## Requirement
All of the entries need to be set down exactly as they read.

## Saved entries

╭──

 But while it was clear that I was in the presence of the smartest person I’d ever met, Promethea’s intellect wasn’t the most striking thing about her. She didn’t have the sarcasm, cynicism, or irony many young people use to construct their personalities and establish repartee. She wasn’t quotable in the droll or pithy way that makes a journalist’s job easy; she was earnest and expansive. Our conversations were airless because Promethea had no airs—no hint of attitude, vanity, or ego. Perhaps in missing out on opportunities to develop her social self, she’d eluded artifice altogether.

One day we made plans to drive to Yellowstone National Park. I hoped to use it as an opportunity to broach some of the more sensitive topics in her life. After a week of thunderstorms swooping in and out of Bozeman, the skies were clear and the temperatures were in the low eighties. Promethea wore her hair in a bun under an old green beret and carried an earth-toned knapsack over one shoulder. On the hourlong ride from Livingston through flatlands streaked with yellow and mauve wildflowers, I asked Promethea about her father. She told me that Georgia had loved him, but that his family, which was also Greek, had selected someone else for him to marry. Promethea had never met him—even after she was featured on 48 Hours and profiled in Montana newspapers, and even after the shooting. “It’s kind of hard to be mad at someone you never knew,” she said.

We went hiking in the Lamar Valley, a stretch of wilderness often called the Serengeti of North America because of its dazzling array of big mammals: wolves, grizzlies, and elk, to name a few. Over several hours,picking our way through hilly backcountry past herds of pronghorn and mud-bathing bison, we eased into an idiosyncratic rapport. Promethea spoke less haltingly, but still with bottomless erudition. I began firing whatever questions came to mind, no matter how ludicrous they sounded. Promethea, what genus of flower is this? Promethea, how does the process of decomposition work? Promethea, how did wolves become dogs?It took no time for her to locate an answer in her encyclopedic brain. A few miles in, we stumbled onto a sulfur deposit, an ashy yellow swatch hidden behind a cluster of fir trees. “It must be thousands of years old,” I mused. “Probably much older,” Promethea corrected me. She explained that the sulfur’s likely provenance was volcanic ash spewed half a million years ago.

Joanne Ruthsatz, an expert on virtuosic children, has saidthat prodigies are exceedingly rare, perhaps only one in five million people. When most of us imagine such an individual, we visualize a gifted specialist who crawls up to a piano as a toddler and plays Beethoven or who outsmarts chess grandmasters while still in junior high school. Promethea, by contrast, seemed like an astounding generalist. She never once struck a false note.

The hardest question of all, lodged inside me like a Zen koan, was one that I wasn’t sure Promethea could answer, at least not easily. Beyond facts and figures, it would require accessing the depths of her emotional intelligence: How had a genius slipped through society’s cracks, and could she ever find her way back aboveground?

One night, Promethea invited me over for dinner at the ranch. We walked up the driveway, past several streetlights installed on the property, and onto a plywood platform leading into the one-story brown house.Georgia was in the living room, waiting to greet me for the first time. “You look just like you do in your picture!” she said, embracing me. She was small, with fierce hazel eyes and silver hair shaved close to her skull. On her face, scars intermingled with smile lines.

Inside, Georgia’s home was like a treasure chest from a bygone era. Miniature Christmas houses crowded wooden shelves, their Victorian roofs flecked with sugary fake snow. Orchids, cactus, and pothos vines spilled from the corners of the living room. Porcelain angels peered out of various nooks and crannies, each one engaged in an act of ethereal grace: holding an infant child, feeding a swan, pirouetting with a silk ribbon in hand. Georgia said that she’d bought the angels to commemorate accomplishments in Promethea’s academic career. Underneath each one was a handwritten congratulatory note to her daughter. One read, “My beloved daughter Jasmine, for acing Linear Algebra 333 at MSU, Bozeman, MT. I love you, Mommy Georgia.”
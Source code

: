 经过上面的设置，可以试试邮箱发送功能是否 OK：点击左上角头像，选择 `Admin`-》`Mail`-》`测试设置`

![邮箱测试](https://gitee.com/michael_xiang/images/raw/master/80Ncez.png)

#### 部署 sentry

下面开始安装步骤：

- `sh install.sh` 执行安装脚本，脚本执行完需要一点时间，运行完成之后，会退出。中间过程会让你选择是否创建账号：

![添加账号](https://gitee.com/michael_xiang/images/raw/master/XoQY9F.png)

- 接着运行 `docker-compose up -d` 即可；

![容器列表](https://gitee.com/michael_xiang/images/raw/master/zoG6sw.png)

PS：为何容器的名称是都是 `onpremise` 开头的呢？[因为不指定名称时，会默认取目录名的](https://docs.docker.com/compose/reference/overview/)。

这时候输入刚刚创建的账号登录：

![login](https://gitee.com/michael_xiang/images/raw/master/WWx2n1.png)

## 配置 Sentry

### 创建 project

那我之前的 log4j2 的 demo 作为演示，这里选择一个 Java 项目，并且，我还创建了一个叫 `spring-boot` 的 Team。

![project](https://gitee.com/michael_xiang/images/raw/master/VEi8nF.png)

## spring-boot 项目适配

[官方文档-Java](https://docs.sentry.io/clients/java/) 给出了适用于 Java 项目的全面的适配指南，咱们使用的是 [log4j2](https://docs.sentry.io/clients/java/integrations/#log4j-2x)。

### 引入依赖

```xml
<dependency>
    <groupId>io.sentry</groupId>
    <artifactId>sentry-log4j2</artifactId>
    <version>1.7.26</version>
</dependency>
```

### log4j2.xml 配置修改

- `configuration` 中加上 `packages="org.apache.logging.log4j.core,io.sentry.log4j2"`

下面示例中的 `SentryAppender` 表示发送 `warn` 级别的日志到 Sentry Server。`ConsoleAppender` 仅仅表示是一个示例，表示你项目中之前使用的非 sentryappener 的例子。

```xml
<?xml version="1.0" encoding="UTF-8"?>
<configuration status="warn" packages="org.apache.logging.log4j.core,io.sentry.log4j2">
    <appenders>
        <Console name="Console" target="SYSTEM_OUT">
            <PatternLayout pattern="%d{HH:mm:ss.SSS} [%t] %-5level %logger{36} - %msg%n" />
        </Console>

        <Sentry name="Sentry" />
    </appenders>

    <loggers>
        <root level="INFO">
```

╰──

## Your response
 But while it was clear that I was in the presence of the smartest person I’d ever met, Promethea’s intellect wasn’t the most striking thing about her. She didn’t have the sarcasm, cynicism, or irony many young people use to construct their personalities and establish repartee. She wasn’t quotable in the droll or pithy way that makes a journalist’s job easy; she was earnest and expansive. Our conversations were airless because Promethea had no airs—no hint of attitude, vanity, or ego. Perhaps in missing out on opportunities to develop her social self, she’d eluded artifice altogether.

One day we made plans to drive to Yellowstone National Park. I hoped to use it as an opportunity to broach some of the more sensitive topics in her life. After a week of thunderstorms swooping in and out of Bozeman, the skies were clear and the temperatures were in the low eighties. Promethea wore her hair in a bun under an old green beret and carried an earth-toned knapsack over one shoulder. On the hourlong ride from Livingston through flatlands streaked with yellow and mauve wildflowers, I asked Promethea about her father. She told me that Georgia had loved him, but that his family, which was also Greek, had selected someone else for him to marry. Promethea had never met him—even after she was featured on 48 Hours and profiled in Montana newspapers, and even after the shooting. “It’s kind of hard to be mad at someone you never knew,” she said.

We went hiking in the Lamar Valley, a stretch of wilderness often called the Serengeti of North America because of its dazzling array of big mammals: wolves, grizzlies, and elk, to name a few. Over several hours,picking our way through hilly backcountry past herds of pronghorn and mud-bathing bison, we eased into an idiosyncratic rapport. Promethea spoke less haltingly, but still with bottomless erudition. I began firing whatever questions came to mind, no matter how ludicrous they sounded. Promethea, what genus of flower is this? Promethea, how does the process of decomposition work? Promethea, how did wolves become dogs?It took no time for her to locate an answer in her encyclopedic brain. A few miles in, we stumbled onto a sulfur deposit, an ashy yellow swatch hidden behind a cluster of fir trees. “It must be thousands of years old,” I mused. “Probably much older,” Promethea corrected me. She explained that the sulfur’s likely provenance was volcanic ash spewed half a million years ago.

Joanne Ruthsatz, an expert on virtuosic children, has saidthat prodigies are exceedingly rare, perhaps only one in five million people. When most of us imagine such an individual, we visualize a gifted specialist who crawls up to a piano as a toddler and plays Beethoven or who outsmarts chess grandmasters while still in junior high school. Promethea, by contrast, seemed like an astounding generalist. She never once struck a false note.

The hardest question of all, lodged inside me like a Zen koan, was one that I wasn’t sure Promethea could answer, at least not easily. Beyond facts and figures, it would require accessing the depths of her emotional intelligence: How had a genius slipped through society’s cracks, and could she ever find her way back aboveground?

One night, Promethea invited me over for dinner at the ranch. We walked up the driveway, past several streetlights installed on the property, and onto a plywood platform leading into the one-story brown house.Georgia was in the living room, waiting to greet me for the first time. “You look just like you do in your picture!” she said, embracing me. She was small, with fierce hazel eyes and silver hair shaved close to her skull. On her face, scars intermingled with smile lines.

Inside, Georgia’s home was like a treasure chest from a bygone era. Miniature Christmas houses crowded wooden shelves, their Victorian roofs flecked with sugary fake snow. Orchids, cactus, and pothos vines spilled from the corners of the living room. Porcelain angels peered out of various nooks and crannies, each one engaged in an act of ethereal grace: holding an infant child, feeding a swan, pirouetting with a silk ribbon in hand. Georgia said that she’d bought the angels to commemorate accomplishments in Promethea’s academic career. Underneath each one was a handwritten congratulatory note to her daughter. One read, “My beloved daughter Jasmine, for acing Linear Algebra 333 at MSU, Bozeman, MT. I love you, Mommy Georgia.”
Source code

: 经过上面的设置，可以试试邮箱发送功能是否 OK：点击左上角头像，选择 `Admin`-》`Mail`-》`测试设置`

![邮箱测试](https://gitee.com/michael_xiang/images/raw/master/80Ncez.png)

#### 部署 sentry

下面开始安装步骤：

- `sh install.sh` 执行安装脚本，脚本执行完需要一点时间，运行完成之后，会退出。中间过程会让你选择是否创建账号：

![添加账号](https://gitee.com/michael_xiang/images/raw/master/XoQY9F.png)

- 接着运行 `docker-compose up -d` 即可；

![容器列表](https://gitee.com/michael_xiang/images/raw/master/zoG6sw.png)

PS：为何容器的名称是都是 `onpremise` 开头的呢？[因为不指定名称时，会默认取目录名的](https://docs.docker.com/compose/reference/overview/)。

这时候输入刚刚创建的账号登录：

![login](https://gitee.com/michael_xiang/images/raw/master/WWx2n1.png)

## 配置 Sentry

### 创建 project

那我之前的 log4j2 的 demo 作为演示，这里选择一个 Java 项目，并且，我还创建了一个叫 `spring-boot` 的 Team。

![project](https://gitee.com/michael_xiang/images/raw/master/VEi8nF.png)

## spring-boot 项目适配

[官方文档-Java](https://docs.sentry.io/clients/java/) 给出了适用于 Java 项目的全面的适配指南，咱们使用的是 [log4j2](https://docs.sentry.io/clients/java/integrations/#log4j-2x)。

### 引入依赖

```xml
<dependency>
    <groupId>io.sentry</groupId>
    <artifactId>sentry-log4j2</artifactId>
    <version>1.7.26</version>
</dependency>
```

### log4j2.xml 配置修改

- `configuration` 中加上 `packages="org.apache.logging.log4j.core,io.sentry.log4j2"`

下面示例中的 `SentryAppender` 表示发送 `warn` 级别的日志到 Sentry Server。`ConsoleAppender` 仅仅表示是一个示例，表示你项目中之前使用的非 sentryappener 的例子。

```xml
<?xml version="1.0" encoding="UTF-8"?>
<configuration status="warn" packages="org.apache.logging.log4j.core,io.sentry.log4j2">
    <appenders>
        <Console name="Console" target="SYSTEM_OUT">
            <PatternLayout pattern="%d{HH:mm:ss.SSS} [%t] %-5level %logger{36} - %msg%n" />
        </Console>

        <Sentry name="Sentry" />
    </appenders>

    <loggers>
        <root level="INFO">
```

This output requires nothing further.